The translators of the first book-length versions of Catullus, Nott and Lamb, shared the prevailing assessment of the Latin poet, but it shaped their work very differently. Nott too thought that “strength and simplicity, elegance and perspicuity mark the stile of Catullus” (Nott 1795:I, xxiii), while Lamb wrote of “the poet’s natural felicity of expression,” “the same natural tone which Catullus rarely or rather never lost” (Lamb 1821:I, xl, xlii). The most remarkable difference between the translators occurred on the question of morality: Nott sought to reproduce the pagan sexuality and physically coarse language of the Latin text, whereas Lamb minimized or just omitted them.

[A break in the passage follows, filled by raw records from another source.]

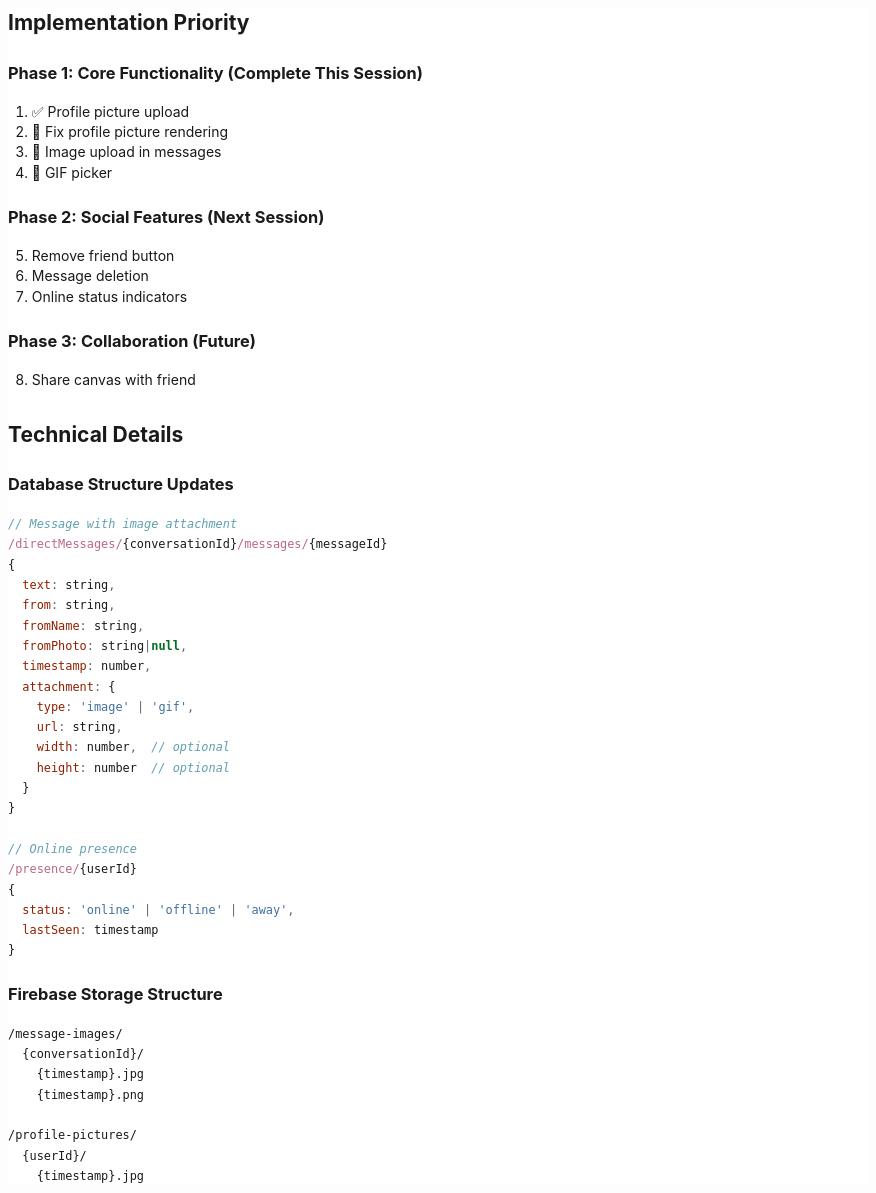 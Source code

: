 ## Implementation Priority

### Phase 1: Core Functionality (Complete This Session)
1. ✅ Profile picture upload
2. 🔄 Fix profile picture rendering
3. 🔄 Image upload in messages
4. 🔄 GIF picker

### Phase 2: Social Features (Next Session)
5. Remove friend button
6. Message deletion
7. Online status indicators

### Phase 3: Collaboration (Future)
8. Share canvas with friend

## Technical Details

### Database Structure Updates

```javascript
// Message with image attachment
/directMessages/{conversationId}/messages/{messageId}
{
  text: string,
  from: string,
  fromName: string,
  fromPhoto: string|null,
  timestamp: number,
  attachment: {
    type: 'image' | 'gif',
    url: string,
    width: number,  // optional
    height: number  // optional
  }
}

// Online presence
/presence/{userId}
{
  status: 'online' | 'offline' | 'away',
  lastSeen: timestamp
}
```

### Firebase Storage Structure

```
/message-images/
  {conversationId}/
    {timestamp}.jpg
    {timestamp}.png

/profile-pictures/
  {userId}/
    {timestamp}.jpg
```
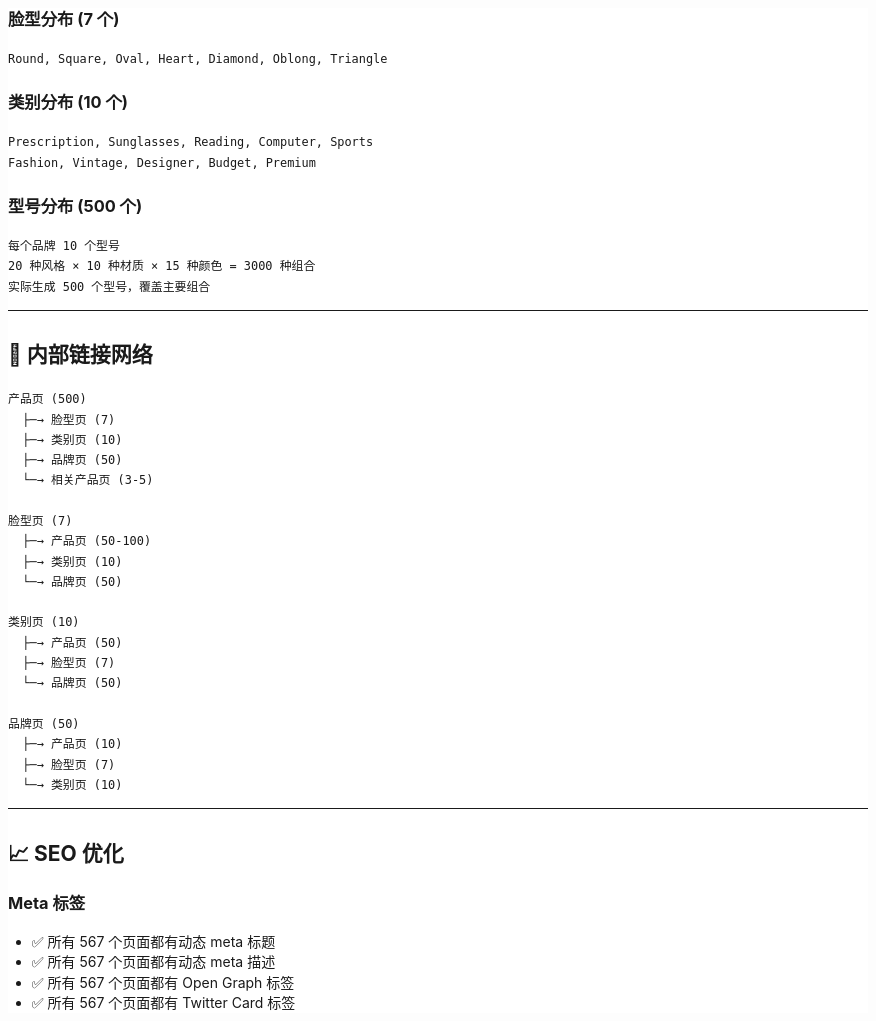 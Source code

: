 ### 脸型分布 (7 个)
```
Round, Square, Oval, Heart, Diamond, Oblong, Triangle
```

### 类别分布 (10 个)
```
Prescription, Sunglasses, Reading, Computer, Sports
Fashion, Vintage, Designer, Budget, Premium
```

### 型号分布 (500 个)
```
每个品牌 10 个型号
20 种风格 × 10 种材质 × 15 种颜色 = 3000 种组合
实际生成 500 个型号，覆盖主要组合
```

---

## 🔗 内部链接网络

```
产品页 (500)
  ├─→ 脸型页 (7)
  ├─→ 类别页 (10)
  ├─→ 品牌页 (50)
  └─→ 相关产品页 (3-5)

脸型页 (7)
  ├─→ 产品页 (50-100)
  ├─→ 类别页 (10)
  └─→ 品牌页 (50)

类别页 (10)
  ├─→ 产品页 (50)
  ├─→ 脸型页 (7)
  └─→ 品牌页 (50)

品牌页 (50)
  ├─→ 产品页 (10)
  ├─→ 脸型页 (7)
  └─→ 类别页 (10)
```

---

## 📈 SEO 优化

### Meta 标签
- ✅ 所有 567 个页面都有动态 meta 标题
- ✅ 所有 567 个页面都有动态 meta 描述
- ✅ 所有 567 个页面都有 Open Graph 标签
- ✅ 所有 567 个页面都有 Twitter Card 标签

Nott was aware that “Those indecencies occurring so frequently in our poet, which I have constantly preserved in the original, and ventured in some way to translate, may be thought to require apology” (Nott 1795:I, x). His initial reason—to satisfy “the inquisitive scholar [who] might wish to be acquainted with the ribaldry, and gross {85} lampoon of Roman times” (ibid.)—would not be persuasive to his contemporaries, since such a reader already had access to the Latin text; perhaps the claim should be viewed less as a rationale than as a reflection of Nott’s own scholarly bent, his wish to address an academic audience. His main concern seems to have been twofold: to ward against an ethnocentric response to the Latin text and preserve its historical and cultural difference:

When an ancient classic is translated, and explained, the work may be considered as forming a link in the chain of history: history should not be falsified, we ought therefore to translate him fairly; and when he gives us the manners of his own day, however disgusting to our sensations, and repugnant to our natures they may sometimes prove, we must not endeavour to conceal, or gloss them over, through a fastidious regard to delicacy.

(ibid.:x–xi)

Nott’s sense of historical accuracy assumed a mimetic concept of translation as a representation adequate to the foreign text. In 1795, this mimetic assumption was beginning to seem dated in English poetic theory, a throwback to an older empiricism, challenged now by expressive theories of poetry and original genius.[14] And yet Nott’s adherence to a residual theoretical assumption enabled him to resist the pressure of bourgeois moral values on his translation.